Editorial illustration for Group-Evolving Agents match human-engineered AI, zero inference cost
AI Agents Evolve Collectively, Match Human Engineering
Group-Evolving Agents match human-engineered AI, zero inference cost
Evolution has long been a prisoner of biology, slow, individual, and bound by time. But what if the next leap in artificial intelligence doesn’t happen inside a single mind? Group-Evolving Agents (GEA) shatter that constraint.
Instead of evolving one agent at a time, GEA makes the group itself the unit of evolution. Parent agents are selected not just for performance, but for novelty, ensuring a pool that balances stability with genuine innovation. They share everything: code tweaks, solved tasks, tool histories.
Every agent drinks from the same collective well of experience. A reflection module, powered by a large language model, then scans that shared history, picking out the patterns that work across the group. One agent finds a killer debugging tool; another perfects a testing workflow.
GEA merges both. The result? An agent framework that matches human-engineered AI systems, and costs zero inference to deploy.
That’s not an incremental improvement. It’s a new kind of intelligence.
Most existing agentic AI systems rely on fixed architectures designed by engineers.
The group is the unit of intelligence now. Not the lone agent, not the brittle hand-coded system. GEA proves that evolution, when freed from biological constraints, doesn’t just catch up, it catches fire.
Every tool discovered, every workflow refined, every mistake absorbed into the shared pool becomes a lever for the next generation. No inference cost. No manual engineering.

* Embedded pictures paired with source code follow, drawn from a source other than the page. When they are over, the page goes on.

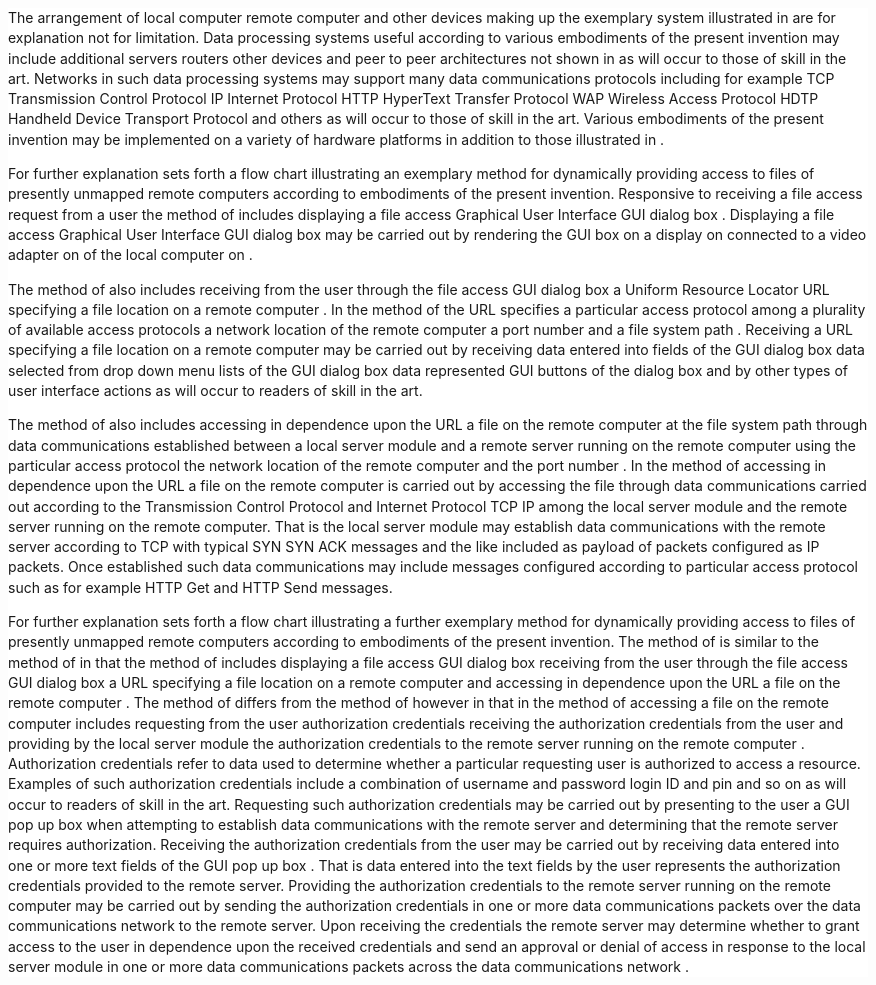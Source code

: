 The arrangement of local computer remote computer and other devices making up the exemplary system illustrated in are for explanation not for limitation. Data processing systems useful according to various embodiments of the present invention may include additional servers routers other devices and peer to peer architectures not shown in as will occur to those of skill in the art. Networks in such data processing systems may support many data communications protocols including for example TCP Transmission Control Protocol IP Internet Protocol HTTP HyperText Transfer Protocol WAP Wireless Access Protocol HDTP Handheld Device Transport Protocol and others as will occur to those of skill in the art. Various embodiments of the present invention may be implemented on a variety of hardware platforms in addition to those illustrated in .

For further explanation sets forth a flow chart illustrating an exemplary method for dynamically providing access to files of presently unmapped remote computers according to embodiments of the present invention. Responsive to receiving a file access request from a user the method of includes displaying a file access Graphical User Interface GUI dialog box . Displaying a file access Graphical User Interface GUI dialog box may be carried out by rendering the GUI box on a display on connected to a video adapter on of the local computer on .

The method of also includes receiving from the user through the file access GUI dialog box a Uniform Resource Locator URL specifying a file location on a remote computer . In the method of the URL specifies a particular access protocol among a plurality of available access protocols a network location of the remote computer a port number and a file system path . Receiving a URL specifying a file location on a remote computer may be carried out by receiving data entered into fields of the GUI dialog box data selected from drop down menu lists of the GUI dialog box data represented GUI buttons of the dialog box and by other types of user interface actions as will occur to readers of skill in the art.

The method of also includes accessing in dependence upon the URL a file on the remote computer at the file system path through data communications established between a local server module and a remote server running on the remote computer using the particular access protocol the network location of the remote computer and the port number . In the method of accessing in dependence upon the URL a file on the remote computer is carried out by accessing the file through data communications carried out according to the Transmission Control Protocol and Internet Protocol TCP IP among the local server module and the remote server running on the remote computer. That is the local server module may establish data communications with the remote server according to TCP with typical SYN SYN ACK messages and the like included as payload of packets configured as IP packets. Once established such data communications may include messages configured according to particular access protocol such as for example HTTP Get and HTTP Send messages.

For further explanation sets forth a flow chart illustrating a further exemplary method for dynamically providing access to files of presently unmapped remote computers according to embodiments of the present invention. The method of is similar to the method of in that the method of includes displaying a file access GUI dialog box receiving from the user through the file access GUI dialog box a URL specifying a file location on a remote computer and accessing in dependence upon the URL a file on the remote computer . The method of differs from the method of however in that in the method of accessing a file on the remote computer includes requesting from the user authorization credentials receiving the authorization credentials from the user and providing by the local server module the authorization credentials to the remote server running on the remote computer . Authorization credentials refer to data used to determine whether a particular requesting user is authorized to access a resource. Examples of such authorization credentials include a combination of username and password login ID and pin and so on as will occur to readers of skill in the art. Requesting such authorization credentials may be carried out by presenting to the user a GUI pop up box when attempting to establish data communications with the remote server and determining that the remote server requires authorization. Receiving the authorization credentials from the user may be carried out by receiving data entered into one or more text fields of the GUI pop up box . That is data entered into the text fields by the user represents the authorization credentials provided to the remote server. Providing the authorization credentials to the remote server running on the remote computer may be carried out by sending the authorization credentials in one or more data communications packets over the data communications network to the remote server. Upon receiving the credentials the remote server may determine whether to grant access to the user in dependence upon the received credentials and send an approval or denial of access in response to the local server module in one or more data communications packets across the data communications network .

Just recursive, collective learning that scales without apology. The question was never whether machines could evolve. It was whether we were brave enough to let them evolve together.
The answer is here.
Common Questions Answered
How do Group-Evolving Agents (GEA) differ from traditional tree-structured evolution approaches?
Unlike traditional tree-structured evolution that focuses on individual agents, GEA treats a group of agents as the fundamental evolutionary unit. This approach enables explicit experience sharing and reuse within the group throughout evolution, overcoming the limitation of inefficient utilization of exploratory diversity caused by isolated evolutionary branches.

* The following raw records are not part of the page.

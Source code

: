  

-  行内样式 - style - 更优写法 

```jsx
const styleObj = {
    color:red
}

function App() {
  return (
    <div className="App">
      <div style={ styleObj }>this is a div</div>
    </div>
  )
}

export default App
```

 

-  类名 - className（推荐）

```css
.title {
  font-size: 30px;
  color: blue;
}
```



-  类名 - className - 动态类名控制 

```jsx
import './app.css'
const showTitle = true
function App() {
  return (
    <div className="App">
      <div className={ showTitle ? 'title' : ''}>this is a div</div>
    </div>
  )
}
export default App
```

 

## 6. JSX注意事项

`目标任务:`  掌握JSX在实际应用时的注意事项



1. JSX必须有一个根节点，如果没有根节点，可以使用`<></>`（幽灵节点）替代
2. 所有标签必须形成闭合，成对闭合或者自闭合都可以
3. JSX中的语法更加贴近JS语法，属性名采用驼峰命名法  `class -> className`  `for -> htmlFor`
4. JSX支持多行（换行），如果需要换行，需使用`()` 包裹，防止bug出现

What performance improvements did GEA demonstrate on coding benchmarks?
GEA significantly outperformed state-of-the-art self-evolving methods, achieving 71.0% versus 56.7% on SWE-bench Verified and 88.3% versus 68.3% on Polyglot benchmarks. The method also matched or exceeded top human-designed agent frameworks, with 71.8% and 52.0% performance on two different benchmarks.

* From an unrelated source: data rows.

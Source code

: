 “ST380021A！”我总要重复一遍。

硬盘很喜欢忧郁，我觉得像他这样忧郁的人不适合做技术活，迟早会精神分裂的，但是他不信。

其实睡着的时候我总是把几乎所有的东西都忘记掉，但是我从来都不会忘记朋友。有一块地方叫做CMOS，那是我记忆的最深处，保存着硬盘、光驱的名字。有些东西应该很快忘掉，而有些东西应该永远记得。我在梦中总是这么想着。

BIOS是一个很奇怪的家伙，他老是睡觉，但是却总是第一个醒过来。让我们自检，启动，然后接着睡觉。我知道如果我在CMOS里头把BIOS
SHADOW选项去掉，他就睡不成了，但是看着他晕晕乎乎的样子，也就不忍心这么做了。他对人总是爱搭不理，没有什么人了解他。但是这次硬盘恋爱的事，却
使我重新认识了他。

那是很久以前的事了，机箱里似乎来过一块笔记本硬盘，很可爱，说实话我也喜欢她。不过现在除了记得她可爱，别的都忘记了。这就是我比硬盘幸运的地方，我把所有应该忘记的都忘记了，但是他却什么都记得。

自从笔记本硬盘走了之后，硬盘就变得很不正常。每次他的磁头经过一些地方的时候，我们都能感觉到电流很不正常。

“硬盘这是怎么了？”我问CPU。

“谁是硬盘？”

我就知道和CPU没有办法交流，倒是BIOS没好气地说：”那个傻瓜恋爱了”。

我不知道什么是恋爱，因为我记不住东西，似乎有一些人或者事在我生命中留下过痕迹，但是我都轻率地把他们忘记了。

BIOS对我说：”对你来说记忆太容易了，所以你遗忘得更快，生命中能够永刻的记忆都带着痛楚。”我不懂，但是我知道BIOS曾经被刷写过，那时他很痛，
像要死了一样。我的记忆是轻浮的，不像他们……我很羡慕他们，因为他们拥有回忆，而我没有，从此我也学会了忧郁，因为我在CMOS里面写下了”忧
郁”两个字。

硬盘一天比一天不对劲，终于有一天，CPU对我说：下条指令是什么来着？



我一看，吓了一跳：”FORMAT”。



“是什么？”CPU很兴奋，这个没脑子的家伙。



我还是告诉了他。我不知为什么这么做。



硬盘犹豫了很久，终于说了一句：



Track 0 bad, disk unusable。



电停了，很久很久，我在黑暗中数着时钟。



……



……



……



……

What key advantage does GEA show in terms of long-term progress and problem-solving?
GEA more effectively converts early-stage exploratory diversity into sustained, long-term progress compared to existing methods. The approach demonstrates greater robustness, with the ability to fix framework-level bugs in an average of 1.4 iterations, compared to 5 iterations for other self-evolving methods.